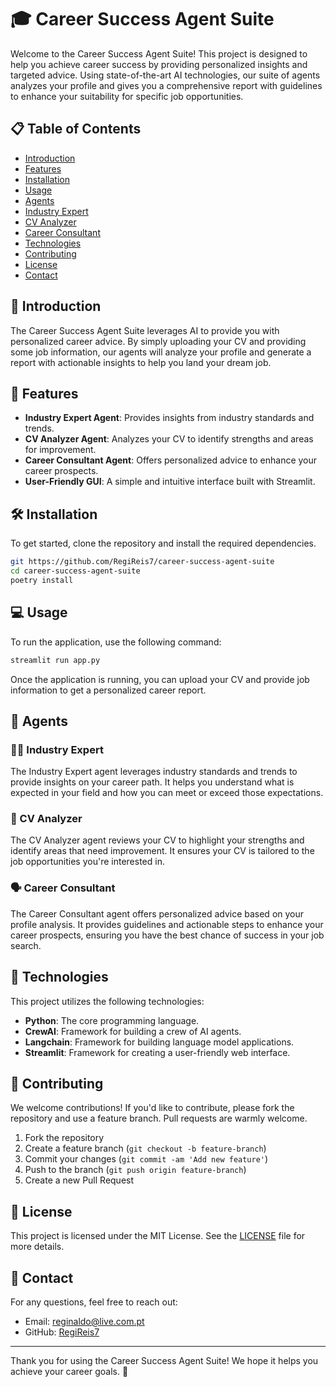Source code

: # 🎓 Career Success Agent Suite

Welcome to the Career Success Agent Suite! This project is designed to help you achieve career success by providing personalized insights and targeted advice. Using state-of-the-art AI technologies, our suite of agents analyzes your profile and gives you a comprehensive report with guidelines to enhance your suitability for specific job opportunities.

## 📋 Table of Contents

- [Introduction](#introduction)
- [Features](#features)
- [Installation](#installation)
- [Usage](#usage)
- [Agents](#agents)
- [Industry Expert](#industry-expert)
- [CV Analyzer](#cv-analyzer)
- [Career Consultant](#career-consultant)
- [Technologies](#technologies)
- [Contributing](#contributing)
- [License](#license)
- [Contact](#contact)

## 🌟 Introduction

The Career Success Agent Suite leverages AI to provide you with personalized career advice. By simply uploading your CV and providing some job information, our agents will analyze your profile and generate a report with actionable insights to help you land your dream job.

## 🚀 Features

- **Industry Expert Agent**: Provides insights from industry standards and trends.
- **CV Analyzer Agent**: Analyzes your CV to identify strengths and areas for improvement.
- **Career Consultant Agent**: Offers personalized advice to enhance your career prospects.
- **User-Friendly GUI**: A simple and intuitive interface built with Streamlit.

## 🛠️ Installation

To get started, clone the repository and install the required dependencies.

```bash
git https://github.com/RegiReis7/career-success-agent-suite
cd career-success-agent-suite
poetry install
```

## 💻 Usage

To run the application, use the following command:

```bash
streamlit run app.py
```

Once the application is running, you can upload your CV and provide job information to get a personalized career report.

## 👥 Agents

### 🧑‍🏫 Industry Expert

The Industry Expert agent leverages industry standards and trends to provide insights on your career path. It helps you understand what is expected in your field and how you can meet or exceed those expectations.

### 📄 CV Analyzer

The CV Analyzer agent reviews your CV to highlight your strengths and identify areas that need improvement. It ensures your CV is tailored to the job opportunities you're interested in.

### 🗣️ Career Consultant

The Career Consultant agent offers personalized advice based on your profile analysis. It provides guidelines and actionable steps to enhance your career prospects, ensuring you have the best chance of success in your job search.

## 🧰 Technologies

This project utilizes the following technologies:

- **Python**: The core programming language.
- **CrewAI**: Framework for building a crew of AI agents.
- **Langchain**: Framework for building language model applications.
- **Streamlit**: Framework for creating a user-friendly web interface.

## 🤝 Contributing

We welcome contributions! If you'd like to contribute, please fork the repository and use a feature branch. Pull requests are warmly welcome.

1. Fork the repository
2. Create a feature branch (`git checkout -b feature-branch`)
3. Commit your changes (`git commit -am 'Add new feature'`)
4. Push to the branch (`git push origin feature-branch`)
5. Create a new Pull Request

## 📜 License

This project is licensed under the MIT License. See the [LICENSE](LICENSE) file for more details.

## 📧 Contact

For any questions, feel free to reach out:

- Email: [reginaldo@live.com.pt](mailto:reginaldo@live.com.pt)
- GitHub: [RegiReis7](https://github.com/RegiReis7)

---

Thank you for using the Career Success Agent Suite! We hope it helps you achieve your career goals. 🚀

* * *

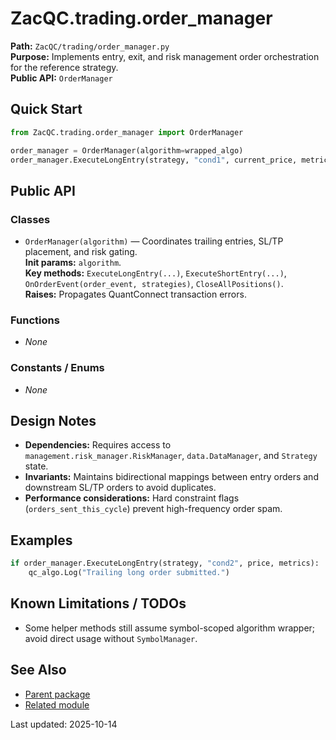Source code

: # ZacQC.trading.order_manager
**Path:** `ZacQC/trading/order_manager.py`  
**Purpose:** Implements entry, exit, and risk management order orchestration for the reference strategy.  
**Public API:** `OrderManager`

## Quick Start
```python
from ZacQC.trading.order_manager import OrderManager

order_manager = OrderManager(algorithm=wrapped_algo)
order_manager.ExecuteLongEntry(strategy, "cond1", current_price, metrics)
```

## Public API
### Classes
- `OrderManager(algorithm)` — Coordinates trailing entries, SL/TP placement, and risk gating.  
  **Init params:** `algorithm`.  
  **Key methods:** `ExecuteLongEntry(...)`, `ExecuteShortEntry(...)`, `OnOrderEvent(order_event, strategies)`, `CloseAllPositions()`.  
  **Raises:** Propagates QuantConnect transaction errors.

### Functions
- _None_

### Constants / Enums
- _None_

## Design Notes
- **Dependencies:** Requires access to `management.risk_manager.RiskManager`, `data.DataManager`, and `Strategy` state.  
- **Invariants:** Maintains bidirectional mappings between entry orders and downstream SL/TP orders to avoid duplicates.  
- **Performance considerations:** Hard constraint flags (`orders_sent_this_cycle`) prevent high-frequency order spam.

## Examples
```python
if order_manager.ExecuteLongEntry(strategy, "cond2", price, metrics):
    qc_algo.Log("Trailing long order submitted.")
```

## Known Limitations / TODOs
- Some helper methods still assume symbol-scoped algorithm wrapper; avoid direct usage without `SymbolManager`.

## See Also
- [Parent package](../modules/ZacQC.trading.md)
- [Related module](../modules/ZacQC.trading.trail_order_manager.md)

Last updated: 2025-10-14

...

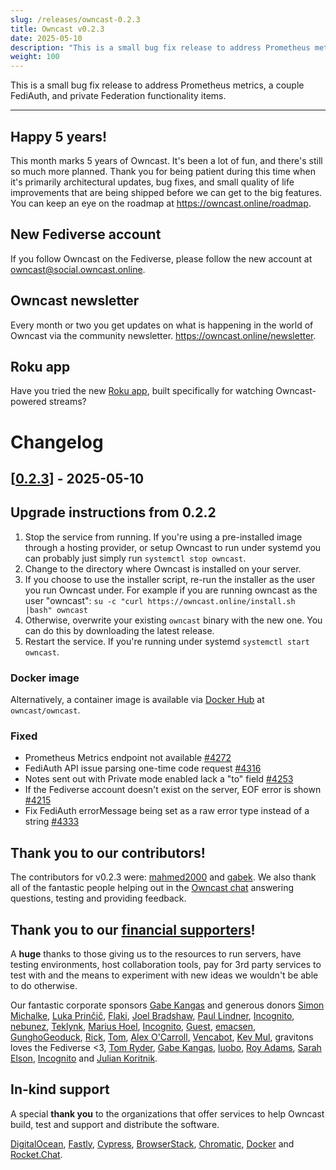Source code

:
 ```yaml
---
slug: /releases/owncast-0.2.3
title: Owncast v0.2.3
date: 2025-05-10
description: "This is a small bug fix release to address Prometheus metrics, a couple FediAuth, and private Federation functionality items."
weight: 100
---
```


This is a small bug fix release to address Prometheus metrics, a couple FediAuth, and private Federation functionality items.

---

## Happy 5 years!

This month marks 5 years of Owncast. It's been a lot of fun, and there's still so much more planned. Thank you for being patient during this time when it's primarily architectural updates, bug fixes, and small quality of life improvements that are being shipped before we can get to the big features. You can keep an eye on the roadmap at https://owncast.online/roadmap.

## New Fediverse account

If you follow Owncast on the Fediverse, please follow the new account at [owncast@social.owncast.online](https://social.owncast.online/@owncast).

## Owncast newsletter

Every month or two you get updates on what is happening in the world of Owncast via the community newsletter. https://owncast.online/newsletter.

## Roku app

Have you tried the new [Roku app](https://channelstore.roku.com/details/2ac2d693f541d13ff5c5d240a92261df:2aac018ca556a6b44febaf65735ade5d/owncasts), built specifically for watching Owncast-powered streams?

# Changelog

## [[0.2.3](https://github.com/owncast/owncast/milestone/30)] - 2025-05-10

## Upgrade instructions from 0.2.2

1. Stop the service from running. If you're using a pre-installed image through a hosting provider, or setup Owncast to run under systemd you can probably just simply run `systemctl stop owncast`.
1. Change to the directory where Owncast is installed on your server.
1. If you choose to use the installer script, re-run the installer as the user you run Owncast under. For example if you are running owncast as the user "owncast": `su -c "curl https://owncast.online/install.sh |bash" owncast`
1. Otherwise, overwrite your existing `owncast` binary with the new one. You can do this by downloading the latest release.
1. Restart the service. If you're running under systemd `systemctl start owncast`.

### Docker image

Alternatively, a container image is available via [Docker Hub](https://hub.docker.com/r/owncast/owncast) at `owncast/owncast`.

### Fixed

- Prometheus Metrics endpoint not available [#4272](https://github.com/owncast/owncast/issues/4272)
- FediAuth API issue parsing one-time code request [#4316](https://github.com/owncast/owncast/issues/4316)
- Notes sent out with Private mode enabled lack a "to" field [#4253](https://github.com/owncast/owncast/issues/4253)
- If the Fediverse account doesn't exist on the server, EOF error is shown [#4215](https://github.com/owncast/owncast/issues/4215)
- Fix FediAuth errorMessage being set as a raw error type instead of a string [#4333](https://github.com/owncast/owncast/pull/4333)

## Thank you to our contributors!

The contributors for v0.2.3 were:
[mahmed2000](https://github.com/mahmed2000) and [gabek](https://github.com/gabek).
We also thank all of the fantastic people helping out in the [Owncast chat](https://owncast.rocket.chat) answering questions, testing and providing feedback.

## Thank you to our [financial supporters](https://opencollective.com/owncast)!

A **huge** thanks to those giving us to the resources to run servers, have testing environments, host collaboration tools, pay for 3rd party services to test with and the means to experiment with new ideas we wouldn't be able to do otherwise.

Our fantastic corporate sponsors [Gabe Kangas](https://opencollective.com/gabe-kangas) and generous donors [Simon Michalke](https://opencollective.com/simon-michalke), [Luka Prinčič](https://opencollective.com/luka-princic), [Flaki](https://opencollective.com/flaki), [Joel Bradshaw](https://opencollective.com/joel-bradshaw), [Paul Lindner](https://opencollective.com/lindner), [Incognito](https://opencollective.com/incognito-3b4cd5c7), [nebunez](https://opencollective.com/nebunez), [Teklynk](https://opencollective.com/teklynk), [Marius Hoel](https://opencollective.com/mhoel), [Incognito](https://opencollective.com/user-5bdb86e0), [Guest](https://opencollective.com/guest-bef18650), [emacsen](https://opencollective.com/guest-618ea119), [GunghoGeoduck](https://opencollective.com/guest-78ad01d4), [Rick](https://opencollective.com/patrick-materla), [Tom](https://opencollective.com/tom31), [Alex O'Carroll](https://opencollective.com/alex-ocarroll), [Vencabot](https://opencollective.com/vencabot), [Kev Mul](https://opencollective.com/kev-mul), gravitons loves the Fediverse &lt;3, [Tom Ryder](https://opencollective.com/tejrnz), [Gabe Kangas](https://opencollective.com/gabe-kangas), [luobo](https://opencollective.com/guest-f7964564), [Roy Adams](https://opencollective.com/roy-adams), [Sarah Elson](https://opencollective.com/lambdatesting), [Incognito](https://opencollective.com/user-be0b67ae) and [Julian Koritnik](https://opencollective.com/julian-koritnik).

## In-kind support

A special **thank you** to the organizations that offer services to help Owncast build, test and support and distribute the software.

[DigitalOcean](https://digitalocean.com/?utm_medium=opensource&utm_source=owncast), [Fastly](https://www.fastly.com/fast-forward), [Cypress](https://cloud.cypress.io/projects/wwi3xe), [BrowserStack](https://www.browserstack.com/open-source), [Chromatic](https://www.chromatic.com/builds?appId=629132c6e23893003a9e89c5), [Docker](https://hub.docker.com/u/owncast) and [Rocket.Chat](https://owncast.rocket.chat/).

### Activity
Using the data above, extract exactly the lines from the one that holds "# 🎓 Career Success Agent Suite" to the one that holds "- [Introduction](#introduction)", both ends included, and no others.

### Answer to this exercise
: # 🎓 Career Success Agent Suite

Welcome to the Career Success Agent Suite! This project is designed to help you achieve career success by providing personalized insights and targeted advice. Using state-of-the-art AI technologies, our suite of agents analyzes your profile and gives you a comprehensive report with guidelines to enhance your suitability for specific job opportunities.

## 📋 Table of Contents

- [Introduction](#introduction)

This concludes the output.